**Saved data entries:**
#####
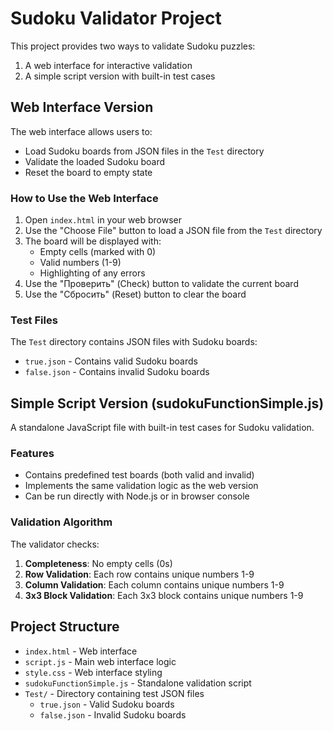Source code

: # Sudoku Validator Project

This project provides two ways to validate Sudoku puzzles:
1. A web interface for interactive validation
2. A simple script version with built-in test cases

## Web Interface Version

The web interface allows users to:
- Load Sudoku boards from JSON files in the `Test` directory
- Validate the loaded Sudoku board
- Reset the board to empty state

### How to Use the Web Interface

1. Open `index.html` in your web browser
2. Use the "Choose File" button to load a JSON file from the `Test` directory
3. The board will be displayed with:
   - Empty cells (marked with 0)
   - Valid numbers (1-9)
   - Highlighting of any errors
4. Use the "Проверить" (Check) button to validate the current board
5. Use the "Сбросить" (Reset) button to clear the board

### Test Files

The `Test` directory contains JSON files with Sudoku boards:
- `true.json` - Contains valid Sudoku boards
- `false.json` - Contains invalid Sudoku boards

## Simple Script Version (sudokuFunctionSimple.js)

A standalone JavaScript file with built-in test cases for Sudoku validation.

### Features

- Contains predefined test boards (both valid and invalid)
- Implements the same validation logic as the web version
- Can be run directly with Node.js or in browser console

### Validation Algorithm

The validator checks:
1. **Completeness**: No empty cells (0s)
2. **Row Validation**: Each row contains unique numbers 1-9
3. **Column Validation**: Each column contains unique numbers 1-9
4. **3x3 Block Validation**: Each 3x3 block contains unique numbers 1-9

## Project Structure

- `index.html` - Web interface
- `script.js` - Main web interface logic
- `style.css` - Web interface styling
- `sudokuFunctionSimple.js` - Standalone validation script
- `Test/` - Directory containing test JSON files
  - `true.json` - Valid Sudoku boards
  - `false.json` - Invalid Sudoku boards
#####
**Task details:** Which lines run from the one holding "### Validation Algorithm" through the one holding "- Valid Sudoku boards" in the records above? Repeat them exactly, both included, and nothing more.

**Solved problem:**
### Validation Algorithm

The validator checks:
1. **Completeness**: No empty cells (0s)
2. **Row Validation**: Each row contains unique numbers 1-9
3. **Column Validation**: Each column contains unique numbers 1-9
4. **3x3 Block Validation**: Each 3x3 block contains unique numbers 1-9

## Project Structure

- `index.html` - Web interface
- `script.js` - Main web interface logic
- `style.css` - Web interface styling
- `sudokuFunctionSimple.js` - Standalone validation script
- `Test/` - Directory containing test JSON files
  - `true.json` - Valid Sudoku boards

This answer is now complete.